I know what thou would'st tell
Of Death, Time, Destiny -
I have known it long, and know, too, well
What it all means for me.

But canst thou not array
Thyself in rare disguise,
And feign like truth, for one mad day,
That Earth is Paradise?

I'll tune me to the mood,
And mumm with thee till eve;
And maybe what as interlude
I feign, I shall believe!

Thomas Hardy (1840–1928) is a very well-known poet and novelist. The novels, including Far from the Madding Crowd and Tess of the D'Urbervilles, have been repeatedly made into films, and his poetry has been set to music, most notably by the British composer, Gerald Finzi (1901–1956). (His son Christopher, b. 1934, known as 'Kiffer' Finzi, is a major character in the film Hilary and Jackie.)

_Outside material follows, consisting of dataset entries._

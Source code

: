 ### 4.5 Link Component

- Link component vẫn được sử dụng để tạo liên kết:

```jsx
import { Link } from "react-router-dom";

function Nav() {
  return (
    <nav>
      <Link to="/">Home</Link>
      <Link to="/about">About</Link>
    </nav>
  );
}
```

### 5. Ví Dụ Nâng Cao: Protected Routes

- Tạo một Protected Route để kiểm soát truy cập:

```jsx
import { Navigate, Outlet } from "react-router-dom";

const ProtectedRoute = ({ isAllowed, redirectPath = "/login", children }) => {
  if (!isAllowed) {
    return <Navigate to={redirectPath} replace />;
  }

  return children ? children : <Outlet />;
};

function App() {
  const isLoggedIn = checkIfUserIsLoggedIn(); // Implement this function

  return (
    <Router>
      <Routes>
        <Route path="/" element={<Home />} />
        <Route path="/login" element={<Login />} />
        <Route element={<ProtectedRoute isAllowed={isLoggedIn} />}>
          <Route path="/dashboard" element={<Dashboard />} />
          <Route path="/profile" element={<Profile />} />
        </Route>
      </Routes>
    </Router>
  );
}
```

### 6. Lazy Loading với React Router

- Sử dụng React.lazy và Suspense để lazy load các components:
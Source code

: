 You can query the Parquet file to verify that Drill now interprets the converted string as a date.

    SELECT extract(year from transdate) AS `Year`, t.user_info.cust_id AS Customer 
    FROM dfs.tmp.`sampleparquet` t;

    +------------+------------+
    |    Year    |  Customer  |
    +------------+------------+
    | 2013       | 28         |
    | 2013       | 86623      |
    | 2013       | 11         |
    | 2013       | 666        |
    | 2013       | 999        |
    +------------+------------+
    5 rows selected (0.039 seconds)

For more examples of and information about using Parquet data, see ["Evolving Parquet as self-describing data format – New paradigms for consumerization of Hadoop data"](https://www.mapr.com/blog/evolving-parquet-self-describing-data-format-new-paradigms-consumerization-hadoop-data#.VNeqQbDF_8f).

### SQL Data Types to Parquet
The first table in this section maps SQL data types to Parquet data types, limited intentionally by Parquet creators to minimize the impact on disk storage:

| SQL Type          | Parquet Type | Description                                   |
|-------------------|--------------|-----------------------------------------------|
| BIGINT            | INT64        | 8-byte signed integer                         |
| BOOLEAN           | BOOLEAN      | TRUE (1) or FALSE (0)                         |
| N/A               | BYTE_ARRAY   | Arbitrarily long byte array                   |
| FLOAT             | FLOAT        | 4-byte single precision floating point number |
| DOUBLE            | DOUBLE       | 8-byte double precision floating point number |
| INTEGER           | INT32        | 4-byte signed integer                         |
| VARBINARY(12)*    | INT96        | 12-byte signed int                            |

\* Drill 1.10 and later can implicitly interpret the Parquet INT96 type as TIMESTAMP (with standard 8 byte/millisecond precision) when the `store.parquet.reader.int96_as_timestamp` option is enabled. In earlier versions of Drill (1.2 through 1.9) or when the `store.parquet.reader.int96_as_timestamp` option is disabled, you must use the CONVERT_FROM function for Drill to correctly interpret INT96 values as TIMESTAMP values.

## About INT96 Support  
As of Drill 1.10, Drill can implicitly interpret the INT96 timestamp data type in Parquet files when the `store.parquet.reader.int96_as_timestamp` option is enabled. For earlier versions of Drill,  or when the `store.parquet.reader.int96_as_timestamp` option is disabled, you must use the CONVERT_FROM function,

Despite his extensive number of Hardy settings, it does not appear that Finzi set 'To Life.' This very short and, typically, pessimistic poem is an invocation to life in which the poet, realizing its basically tragic and ephemeral characteristics, asks it to pretend, 'for one mad day,' that 'earth is Paradise.' And in so pretending, he hopes that if he does, he will believe it to be true! (The rather odd word 'mumm' means 'to mask,' in the sense of a masquerade.)